Greenhouse Gas Emissions

Yeah but if you're going to rubbish everything any scientist who doesn't align with your world view says then you should probably have something to work from.
 
I am not a climate change denier, but i do have a few very big issues with the current climate change "science".
There has always been CO2 emissions, the problem is massive increase, mainly caused by our industrial revolution and our burning of 3.5 Billion yrs worth of Carbon trapping in 350 yrs or less.
Farming emissions in Ireland have not increased much over the last few hundred years.
A lot of climate science is bought and paid for by big business and hijacked by interest groups.
The following are examples of bullshite "Climate science".
The idea that an electric car has zero emissions.
The idea that a sunny holiday is as important as food.
The idea that buying new is better than repairing.
The idea that you can export your CO2 emissions.
There are many more examples.
 
That jackass is the single biggest threat to Irish farming coming from Ireland. Worse than the Green Party

He is continuously spouting shite as scientific fact. He will break every farmer In the country if he got his way
And he will still have his job and pension.
 
You must not know much about the green party aspirations for farming so.
They live in cloud cuckoo land

how can anyone take them seriously? They don't even have an agricultural policy within their party. Urban greens canvassed with the proposal to increase carbon tax, reduce farmed animal numbers, and increase forestry cover to 30%, while their few rural candidates knocked on rural dwellers and farmers doors and told them that they were against carbon tax increases, against reducing the national herd and against increasing forestry. If FF go into government with them and give them a free hand to shape agri policy, then it will be a disaster.
 
Once again a really useless representation of facts. Seeing as our largest industry is agriculture it's amazing our emissions aren't more than 34% of the country's total. It doesn't necessarily mean that its catastrophic in terms of global totals. And that's assuming that somehow the nitrogen we use to fertilize and eventually becomes ammonia, which degrades to nitrogen eventually, apparently we just pulled it out of thin air. Actually that's exactly what we did and that's where it goes back to. Just like the carbon which becomes methane becomes carbon dioxide and becomes carbon again.
Whatever argument there is to oil gas and coal fuels being bad there is nothing comparable for anything to do with livestock farming.
 
It's a tricky one on that. It's worth considering how many people outside of ireland are fed with Irish produce, given we're the 5th largest exporter of beef in the world. That being said, for 5% of the workforce and 1.2% of GDP, it is quite high.

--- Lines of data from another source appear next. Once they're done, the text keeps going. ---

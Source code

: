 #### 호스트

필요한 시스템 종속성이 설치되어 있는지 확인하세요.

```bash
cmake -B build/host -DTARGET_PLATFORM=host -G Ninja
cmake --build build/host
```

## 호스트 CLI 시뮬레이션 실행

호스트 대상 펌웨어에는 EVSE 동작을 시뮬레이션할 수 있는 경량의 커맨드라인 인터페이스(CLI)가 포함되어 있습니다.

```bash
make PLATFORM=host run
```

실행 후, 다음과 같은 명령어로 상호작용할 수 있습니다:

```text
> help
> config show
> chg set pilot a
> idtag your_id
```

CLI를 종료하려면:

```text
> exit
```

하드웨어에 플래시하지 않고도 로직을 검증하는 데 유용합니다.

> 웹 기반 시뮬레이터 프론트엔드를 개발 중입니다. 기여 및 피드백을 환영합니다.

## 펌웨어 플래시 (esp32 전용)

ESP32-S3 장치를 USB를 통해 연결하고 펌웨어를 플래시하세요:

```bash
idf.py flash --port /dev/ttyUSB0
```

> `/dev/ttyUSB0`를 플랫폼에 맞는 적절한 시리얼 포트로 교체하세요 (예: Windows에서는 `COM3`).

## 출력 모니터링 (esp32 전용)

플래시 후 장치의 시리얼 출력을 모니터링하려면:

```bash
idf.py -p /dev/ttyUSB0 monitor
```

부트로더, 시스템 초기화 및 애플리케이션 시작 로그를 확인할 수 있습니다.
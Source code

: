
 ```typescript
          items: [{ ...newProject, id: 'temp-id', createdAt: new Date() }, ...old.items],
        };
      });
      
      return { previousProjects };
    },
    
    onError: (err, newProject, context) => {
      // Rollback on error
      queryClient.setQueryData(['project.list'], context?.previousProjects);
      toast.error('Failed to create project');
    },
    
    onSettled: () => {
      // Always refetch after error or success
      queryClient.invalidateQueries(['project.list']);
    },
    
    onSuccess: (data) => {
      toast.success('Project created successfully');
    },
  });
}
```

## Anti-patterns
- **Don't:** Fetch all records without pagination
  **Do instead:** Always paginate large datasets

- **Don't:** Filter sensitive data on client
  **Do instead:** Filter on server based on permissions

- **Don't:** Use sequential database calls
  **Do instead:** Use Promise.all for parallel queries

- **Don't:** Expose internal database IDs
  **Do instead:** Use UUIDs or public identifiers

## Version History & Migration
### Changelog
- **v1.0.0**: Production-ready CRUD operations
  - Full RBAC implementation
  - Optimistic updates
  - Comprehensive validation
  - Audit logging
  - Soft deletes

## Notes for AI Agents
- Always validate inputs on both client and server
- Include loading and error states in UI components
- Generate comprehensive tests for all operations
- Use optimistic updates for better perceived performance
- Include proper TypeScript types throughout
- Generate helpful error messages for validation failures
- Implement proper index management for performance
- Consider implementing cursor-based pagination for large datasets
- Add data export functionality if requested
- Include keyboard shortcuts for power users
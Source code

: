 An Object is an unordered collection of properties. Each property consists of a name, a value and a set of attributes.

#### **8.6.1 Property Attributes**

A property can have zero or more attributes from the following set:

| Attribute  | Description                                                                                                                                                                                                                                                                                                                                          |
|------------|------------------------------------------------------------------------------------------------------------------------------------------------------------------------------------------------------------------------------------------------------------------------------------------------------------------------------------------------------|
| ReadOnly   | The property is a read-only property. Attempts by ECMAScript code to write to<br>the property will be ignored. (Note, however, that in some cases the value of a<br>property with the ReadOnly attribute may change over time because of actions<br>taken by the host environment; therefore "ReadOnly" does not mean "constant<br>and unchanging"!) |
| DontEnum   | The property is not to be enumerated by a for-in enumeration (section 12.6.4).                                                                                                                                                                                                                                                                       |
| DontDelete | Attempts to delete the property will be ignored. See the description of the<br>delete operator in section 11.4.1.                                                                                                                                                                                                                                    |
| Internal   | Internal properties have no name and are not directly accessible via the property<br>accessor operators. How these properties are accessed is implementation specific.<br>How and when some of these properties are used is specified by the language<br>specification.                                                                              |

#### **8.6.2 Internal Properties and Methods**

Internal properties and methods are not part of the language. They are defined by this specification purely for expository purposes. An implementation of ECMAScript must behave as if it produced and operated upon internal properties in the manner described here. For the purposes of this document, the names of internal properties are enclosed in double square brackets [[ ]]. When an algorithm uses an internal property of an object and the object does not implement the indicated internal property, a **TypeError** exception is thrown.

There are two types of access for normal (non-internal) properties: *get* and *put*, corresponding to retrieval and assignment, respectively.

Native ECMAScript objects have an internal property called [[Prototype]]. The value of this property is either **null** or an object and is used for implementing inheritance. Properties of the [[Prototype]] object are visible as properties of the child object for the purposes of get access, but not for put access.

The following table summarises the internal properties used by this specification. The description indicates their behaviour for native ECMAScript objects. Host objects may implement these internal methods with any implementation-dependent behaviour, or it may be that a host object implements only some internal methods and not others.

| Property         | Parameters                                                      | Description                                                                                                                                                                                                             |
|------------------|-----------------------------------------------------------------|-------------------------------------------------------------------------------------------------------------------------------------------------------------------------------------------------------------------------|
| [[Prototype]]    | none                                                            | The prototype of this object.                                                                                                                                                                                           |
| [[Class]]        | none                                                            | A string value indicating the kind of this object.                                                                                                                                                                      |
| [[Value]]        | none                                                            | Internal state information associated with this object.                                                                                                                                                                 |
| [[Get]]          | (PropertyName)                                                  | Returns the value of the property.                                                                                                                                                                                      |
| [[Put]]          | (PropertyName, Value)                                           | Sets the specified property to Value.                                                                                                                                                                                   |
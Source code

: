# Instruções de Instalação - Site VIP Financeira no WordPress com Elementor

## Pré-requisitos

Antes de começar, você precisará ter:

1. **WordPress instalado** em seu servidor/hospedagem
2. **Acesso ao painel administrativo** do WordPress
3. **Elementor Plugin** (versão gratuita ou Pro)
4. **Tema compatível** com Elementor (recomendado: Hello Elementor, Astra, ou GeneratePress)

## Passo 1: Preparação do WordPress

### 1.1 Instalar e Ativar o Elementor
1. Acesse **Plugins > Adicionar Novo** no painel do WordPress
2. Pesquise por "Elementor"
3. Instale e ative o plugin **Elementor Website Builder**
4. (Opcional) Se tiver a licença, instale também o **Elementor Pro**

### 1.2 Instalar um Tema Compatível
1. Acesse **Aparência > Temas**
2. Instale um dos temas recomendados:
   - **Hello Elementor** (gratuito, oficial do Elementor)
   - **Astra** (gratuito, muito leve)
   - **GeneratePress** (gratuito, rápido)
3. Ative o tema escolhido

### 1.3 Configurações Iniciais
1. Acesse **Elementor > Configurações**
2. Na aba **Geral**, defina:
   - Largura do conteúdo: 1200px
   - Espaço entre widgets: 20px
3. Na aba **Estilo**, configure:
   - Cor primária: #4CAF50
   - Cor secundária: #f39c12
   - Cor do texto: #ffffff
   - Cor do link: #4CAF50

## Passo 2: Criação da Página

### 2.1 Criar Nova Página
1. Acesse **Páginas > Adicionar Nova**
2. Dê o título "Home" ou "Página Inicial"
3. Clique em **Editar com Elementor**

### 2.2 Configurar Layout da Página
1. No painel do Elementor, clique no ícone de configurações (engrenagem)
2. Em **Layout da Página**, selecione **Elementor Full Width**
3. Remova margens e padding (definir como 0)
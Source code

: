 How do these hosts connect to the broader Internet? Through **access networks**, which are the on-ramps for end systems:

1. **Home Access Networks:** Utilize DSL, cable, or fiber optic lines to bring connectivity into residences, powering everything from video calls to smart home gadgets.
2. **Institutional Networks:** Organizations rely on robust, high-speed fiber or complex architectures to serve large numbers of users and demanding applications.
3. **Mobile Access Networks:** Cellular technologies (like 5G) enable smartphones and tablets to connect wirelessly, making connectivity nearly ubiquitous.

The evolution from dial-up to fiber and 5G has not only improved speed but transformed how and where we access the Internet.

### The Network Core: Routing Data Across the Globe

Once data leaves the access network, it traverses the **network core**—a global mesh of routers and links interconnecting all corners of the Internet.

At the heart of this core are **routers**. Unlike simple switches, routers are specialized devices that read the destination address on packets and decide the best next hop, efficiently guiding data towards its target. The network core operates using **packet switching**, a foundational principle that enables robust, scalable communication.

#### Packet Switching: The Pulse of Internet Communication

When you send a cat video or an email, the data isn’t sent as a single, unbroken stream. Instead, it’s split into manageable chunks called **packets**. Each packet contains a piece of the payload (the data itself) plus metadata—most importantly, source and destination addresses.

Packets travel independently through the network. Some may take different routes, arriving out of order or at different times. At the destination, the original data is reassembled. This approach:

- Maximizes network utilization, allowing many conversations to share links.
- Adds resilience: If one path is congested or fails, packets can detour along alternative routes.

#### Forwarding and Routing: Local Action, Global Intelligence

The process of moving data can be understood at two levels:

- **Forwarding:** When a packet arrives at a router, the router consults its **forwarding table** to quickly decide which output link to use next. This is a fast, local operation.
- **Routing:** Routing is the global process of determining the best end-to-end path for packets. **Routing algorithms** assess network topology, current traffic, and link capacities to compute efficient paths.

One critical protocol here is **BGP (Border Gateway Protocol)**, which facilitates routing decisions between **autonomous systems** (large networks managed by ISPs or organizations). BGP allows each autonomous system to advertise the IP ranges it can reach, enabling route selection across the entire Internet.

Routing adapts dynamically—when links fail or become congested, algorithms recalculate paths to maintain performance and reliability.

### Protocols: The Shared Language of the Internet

The easiest to make reductions in is the energy sector. We have massive resources for offshore wind on the Atlantic coast. Would be a great investment for the west of Ireland. The cost is coming down all the time, in another few years it will be competitive with onshore.
 
Agri has been given much lower % reduction targets compared to Energy production and construction.

Approx 15% reduction target for Ag vs. 50-55% reduction target for the other two sectors.
 
From '05 to '11 we dropped 1.9 m tons and from '11 to '17 we increased by 2.3 m tons, reality is we only increased by .4 m tons between '05 and '17, what percentage of total tons is .4 relative to the percentage increase in output in the period '05 to '17.
 
Does it even matter. These figures assume that methane is a by product, but it's also an input, eventually we consume every bit as much methane as we made. Same with nitrogen. It's a closed loop except the fuel used to make the fert.
 
Currently reading a paper on it. And I'll probably need to read a dozen more that contradict each other to see what's what.
 
Any scientific evidence for that claim?
The nitrogen cycle (the atmosphere is 80% nitrogen) and carbon cycle are basic school science.
Digging up and burning fossilised carbon is the only thing that is increasing atmospheric carbon. Plants absorb carbon dioxide, animals consume those plants (directly or indirectly) and emit carbon dioxide which is again absorbed by plants. Repeat the cycle.
 
The only issue with nitrogen cycle is if we are overloading one part of the system that can't break down enough nitrogen in one form or another. I'd doubt it though. I'll get back to the research after milking.